**WORK REQUIRED:** Lines below starting with the line with "2. Navigate to Purchase Orders → Create New" and going on through the line with "## API Endpoints Updated" must be output exactly; the rest of the records must be left out.

**DATASET CONTENT:**
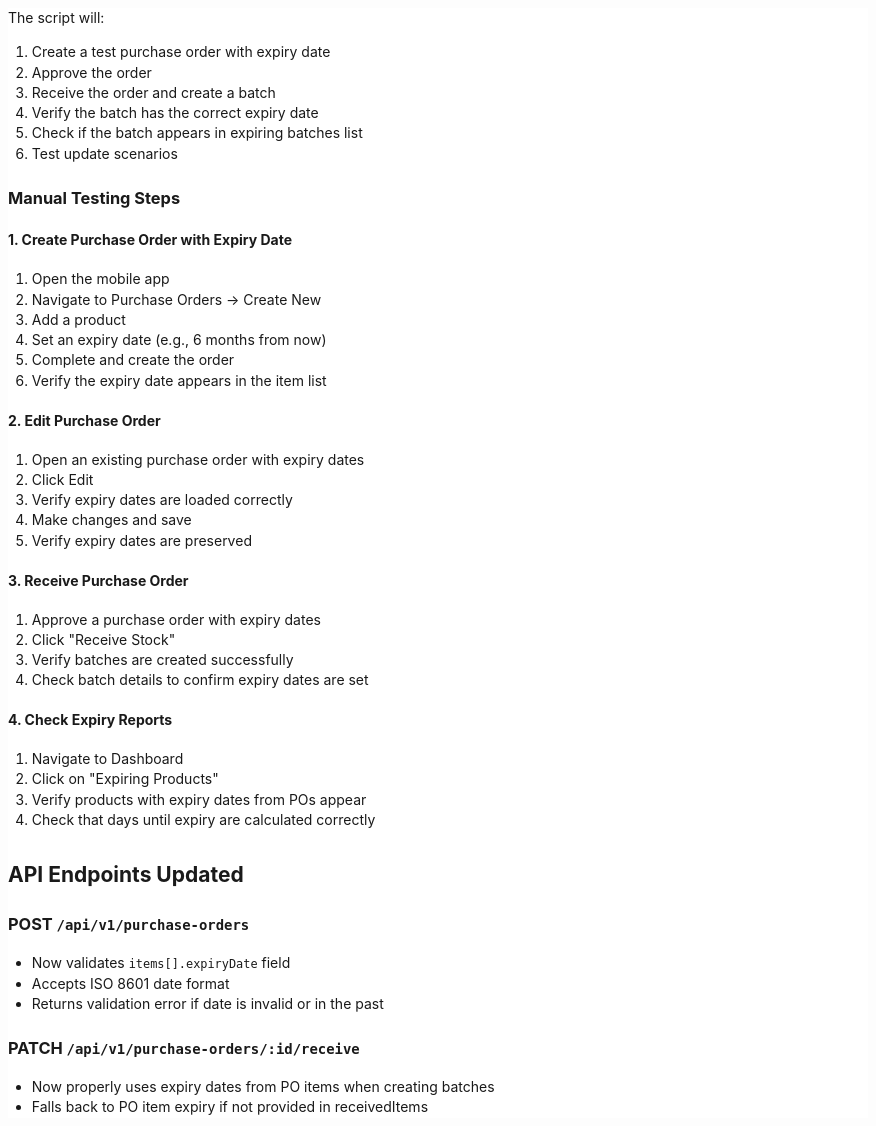 The script will:
1. Create a test purchase order with expiry date
2. Approve the order
3. Receive the order and create a batch
4. Verify the batch has the correct expiry date
5. Check if the batch appears in expiring batches list
6. Test update scenarios

### Manual Testing Steps

#### 1. Create Purchase Order with Expiry Date

1. Open the mobile app
2. Navigate to Purchase Orders → Create New
3. Add a product
4. Set an expiry date (e.g., 6 months from now)
5. Complete and create the order
6. Verify the expiry date appears in the item list

#### 2. Edit Purchase Order

1. Open an existing purchase order with expiry dates
2. Click Edit
3. Verify expiry dates are loaded correctly
4. Make changes and save
5. Verify expiry dates are preserved

#### 3. Receive Purchase Order

1. Approve a purchase order with expiry dates
2. Click "Receive Stock"
3. Verify batches are created successfully
4. Check batch details to confirm expiry dates are set

#### 4. Check Expiry Reports

1. Navigate to Dashboard
2. Click on "Expiring Products"
3. Verify products with expiry dates from POs appear
4. Check that days until expiry are calculated correctly

## API Endpoints Updated

### POST `/api/v1/purchase-orders`
- Now validates `items[].expiryDate` field
- Accepts ISO 8601 date format
- Returns validation error if date is invalid or in the past

### PATCH `/api/v1/purchase-orders/:id/receive`
- Now properly uses expiry dates from PO items when creating batches
- Falls back to PO item expiry if not provided in receivedItems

**WRITTEN SOLUTION:**
2. Navigate to Purchase Orders → Create New
3. Add a product
4. Set an expiry date (e.g., 6 months from now)
5. Complete and create the order
6. Verify the expiry date appears in the item list

#### 2. Edit Purchase Order

1. Open an existing purchase order with expiry dates
2. Click Edit
3. Verify expiry dates are loaded correctly
4. Make changes and save
5. Verify expiry dates are preserved

#### 3. Receive Purchase Order

1. Approve a purchase order with expiry dates
2. Click "Receive Stock"
3. Verify batches are created successfully
4. Check batch details to confirm expiry dates are set

#### 4. Check Expiry Reports

1. Navigate to Dashboard
2. Click on "Expiring Products"
3. Verify products with expiry dates from POs appear
4. Check that days until expiry are calculated correctly

## API Endpoints Updated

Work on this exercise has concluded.